Alfonso Quijada Urías (born 8 December 1940), is a Salvadoran poet and an author. Urías has published various poems such as the anthology "De aquí en adelante" (San Salvador), in conjunction with the poets José Roberto Cea, Manlio Argueta, Tirso Canales and Roberto Armijo. Many of his works deal with the effects of war and the realities of urban life in Central America.

Biography 
Urías was born in Quezaltepeque, in the La Libertad Department of El Salvador.

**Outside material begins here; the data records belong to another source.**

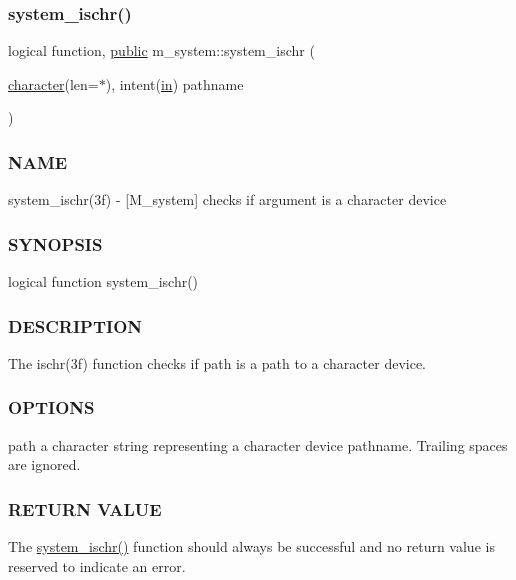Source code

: \subsubsection{\texorpdfstring{system\+\_\+ischr()}{system\_ischr()}}
{\footnotesize\ttfamily logical function, \hyperlink{M__stopwatch_83_8txt_a2f74811300c361e53b430611a7d1769f}{public} m\+\_\+system\+::system\+\_\+ischr (\begin{DoxyParamCaption}\item[{\hyperlink{option__stopwatch_83_8txt_abd4b21fbbd175834027b5224bfe97e66}{character}(len=$\ast$), intent(\hyperlink{M__journal_83_8txt_afce72651d1eed785a2132bee863b2f38}{in})}]{pathname }\end{DoxyParamCaption})}



\subsubsection*{N\+A\+ME}

system\+\_\+ischr(3f) -\/ \mbox{[}M\+\_\+system\mbox{]} checks if argument is a character device 

\subsubsection*{S\+Y\+N\+O\+P\+S\+IS}

\begin{DoxyVerb}logical function system_ischr()
\end{DoxyVerb}


\subsubsection*{D\+E\+S\+C\+R\+I\+P\+T\+I\+ON}

The ischr(3f) function checks if path is a path to a character device.

\subsubsection*{O\+P\+T\+I\+O\+NS}

path a character string representing a character device pathname. Trailing spaces are ignored.

\subsubsection*{R\+E\+T\+U\+RN V\+A\+L\+UE}

The \hyperlink{namespacem__system_a12a948fa4aacda084a538ae3a5ae3cc6}{system\+\_\+ischr()} function should always be successful and no return value is reserved to indicate an error.

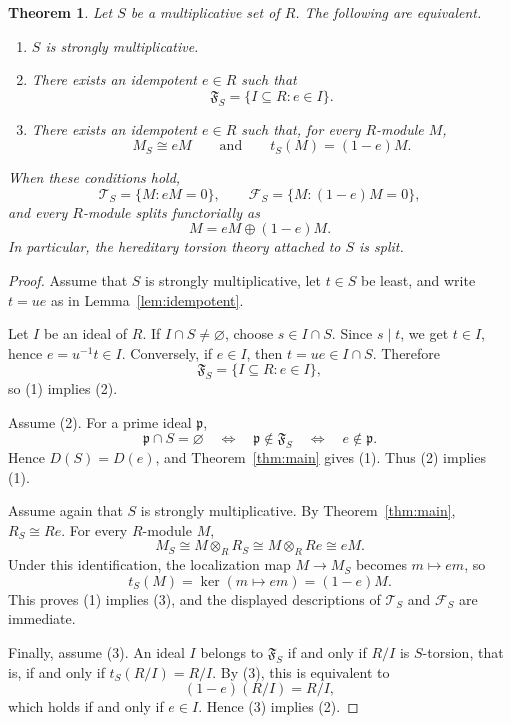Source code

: \documentclass[11pt]{amsart}
\newtheorem{theorem}{Theorem}[section]
\theoremstyle{definition}
\theoremstyle{remark}
\begin{document}
\begin{theorem}\label{thm:torsion}
Let $S$ be a multiplicative set of $R$.
The following are equivalent.
\begin{enumerate}
\item $S$ is strongly multiplicative.
\item There exists an idempotent $e \in R$ such that
\[
\mathfrak F_S=\{I \subseteq R : e \in I\}.
\]
\item There exists an idempotent $e \in R$ such that, for every $R$-module $M$,
\[
M_S \cong eM
\qquad\text{and}\qquad
t_S(M)=(1-e)M.
\]
\end{enumerate}
When these conditions hold,
\[
\mathcal T_S=\{M : eM=0\},
\qquad
\mathcal F_S=\{M : (1-e)M=0\},
\]
and every $R$-module splits functorially as
\[
M=eM \oplus (1-e)M.
\]
In particular, the hereditary torsion theory attached to $S$ is split.
\end{theorem}

\begin{proof}
Assume that $S$ is strongly multiplicative, let $t \in S$ be least, and write $t=ue$ as in Lemma~\ref{lem:idempotent}.

Let $I$ be an ideal of $R$.
If $I \cap S \neq \varnothing$, choose $s \in I \cap S$.
Since $s \mid t$, we get $t \in I$, hence $e=u^{-1}t \in I$.
Conversely, if $e \in I$, then $t=ue \in I \cap S$.
Therefore
\[
\mathfrak F_S=\{I \subseteq R : e \in I\},
\]
so (1) implies (2).

Assume (2).
For a prime ideal $\mathfrak p$,
\[
\mathfrak p \cap S=\varnothing
\quad\Longleftrightarrow\quad
\mathfrak p \notin \mathfrak F_S
\quad\Longleftrightarrow\quad
e \notin \mathfrak p.
\]
Hence $D(S)=D(e)$, and Theorem~\ref{thm:main} gives (1).
Thus (2) implies (1).

Assume again that $S$ is strongly multiplicative.
By Theorem~\ref{thm:main}, $R_S \cong Re$.
For every $R$-module $M$,
\[
M_S
\cong
M \otimes_R R_S
\cong
M \otimes_R Re
\cong
eM.
\]
Under this identification, the localization map $M \to M_S$ becomes $m \mapsto em$, so
\[
t_S(M)=\ker(m \mapsto em)=(1-e)M.
\]
This proves (1) implies (3), and the displayed descriptions of $\mathcal T_S$ and $\mathcal F_S$ are immediate.

Finally, assume (3).
An ideal $I$ belongs to $\mathfrak F_S$ if and only if $R/I$ is $S$-torsion, that is, if and only if $t_S(R/I)=R/I$.
By (3), this is equivalent to
\[
(1-e)(R/I)=R/I,
\]
which holds if and only if $e \in I$.
Hence (3) implies (2).
\end{proof}
\end{document}
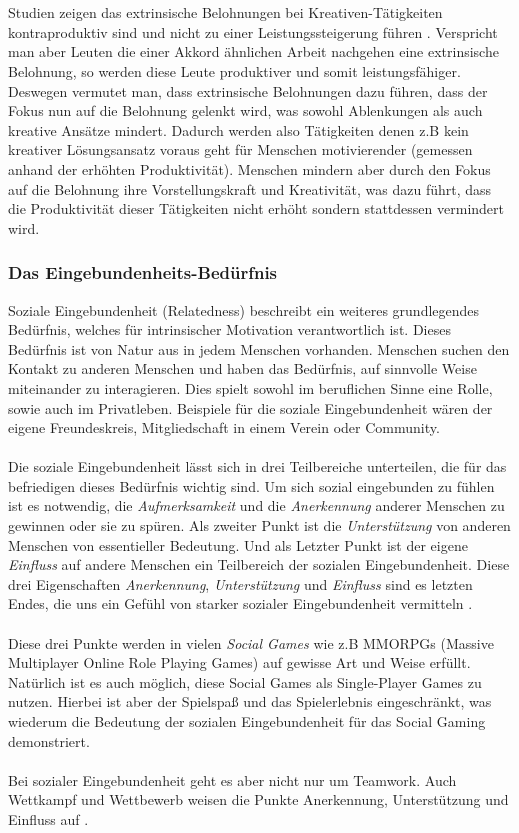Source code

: \documentclass[a4paper,12pt]{scrartcl}
\begin{document}
\\\\
Studien zeigen das extrinsische Belohnungen bei Kreativen-Tätigkeiten kontraproduktiv sind und nicht zu einer Leistungssteigerung führen \cite{Pink2010}. Verspricht man aber Leuten die einer Akkord ähnlichen Arbeit nachgehen eine extrinsische Belohnung, so werden diese Leute produktiver und somit leistungsfähiger. Deswegen vermutet man, dass extrinsische Belohnungen dazu führen, dass der Fokus nun auf die Belohnung gelenkt wird, was sowohl Ablenkungen als auch kreative Ansätze mindert. Dadurch werden also Tätigkeiten denen z.B kein kreativer Lösungsansatz voraus geht für Menschen motivierender (gemessen anhand der erhöhten Produktivität). Menschen mindern aber durch den Fokus auf die Belohnung ihre Vorstellungskraft und Kreativität, was dazu führt, dass die Produktivität dieser Tätigkeiten nicht erhöht sondern stattdessen vermindert wird.

\subsubsection{Das Eingebundenheits-Bedürfnis}
Soziale Eingebundenheit (Relatedness) beschreibt ein weiteres grundlegendes Bedürfnis, welches für intrinsischer Motivation verantwortlich ist. Dieses Bedürfnis ist von Natur aus in jedem Menschen vorhanden. Menschen suchen den Kontakt zu anderen Menschen und haben das Bedürfnis, auf sinnvolle Weise miteinander zu interagieren. Dies spielt sowohl im beruflichen Sinne eine Rolle, sowie auch im Privatleben. Beispiele für die soziale Eingebundenheit wären der eigene Freundeskreis, Mitgliedschaft in einem Verein oder Community. 
\\\\
Die soziale Eingebundenheit lässt sich in drei Teilbereiche unterteilen, die für das befriedigen dieses Bedürfnis wichtig sind. Um sich sozial eingebunden zu fühlen ist es notwendig, die \textit{Aufmerksamkeit} und die \textit{Anerkennung} anderer Menschen zu gewinnen oder sie zu spüren. Als zweiter Punkt ist die \textit{Unterstützung} von anderen Menschen von essentieller Bedeutung. Und als Letzter Punkt ist der eigene \textit{Einfluss} auf andere Menschen ein Teilbereich der sozialen Eingebundenheit. Diese drei Eigenschaften \textit{Anerkennung}, \textit{Unterstützung} und \textit{Einfluss} sind es letzten Endes, die uns ein Gefühl von starker sozialer Eingebundenheit vermitteln \cite{Rigby2011}.
\\\\
Diese drei Punkte werden in vielen \textit{Social Games} wie z.B MMORPGs (Massive Multiplayer Online Role Playing Games) auf gewisse Art und Weise erfüllt. Natürlich ist es auch möglich, diese Social Games als Single-Player Games zu nutzen. Hierbei ist aber der Spielspaß und das Spielerlebnis eingeschränkt, was wiederum die Bedeutung der sozialen Eingebundenheit für das Social Gaming demonstriert.
\\\\
Bei sozialer Eingebundenheit geht es aber nicht nur um Teamwork. Auch Wettkampf und Wettbewerb weisen die Punkte Anerkennung, Unterstützung und Einfluss auf \cite{Rigby2011}.
\end{document}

In 1962, he won the second prize in the III Certamen Cultural de la Asociación de Estudiantes de Humanidades de la Universidad de El Salvador. In 1963, he won the third prize from the Juegos Florales de Zacatecoluca. In 1967, he won the first prize for poetry at the Juegos Florales de Quetzaltenango in Guatemala. In 1971 he won first prize at the Bienal de Poesía Latinoamericana in Panama.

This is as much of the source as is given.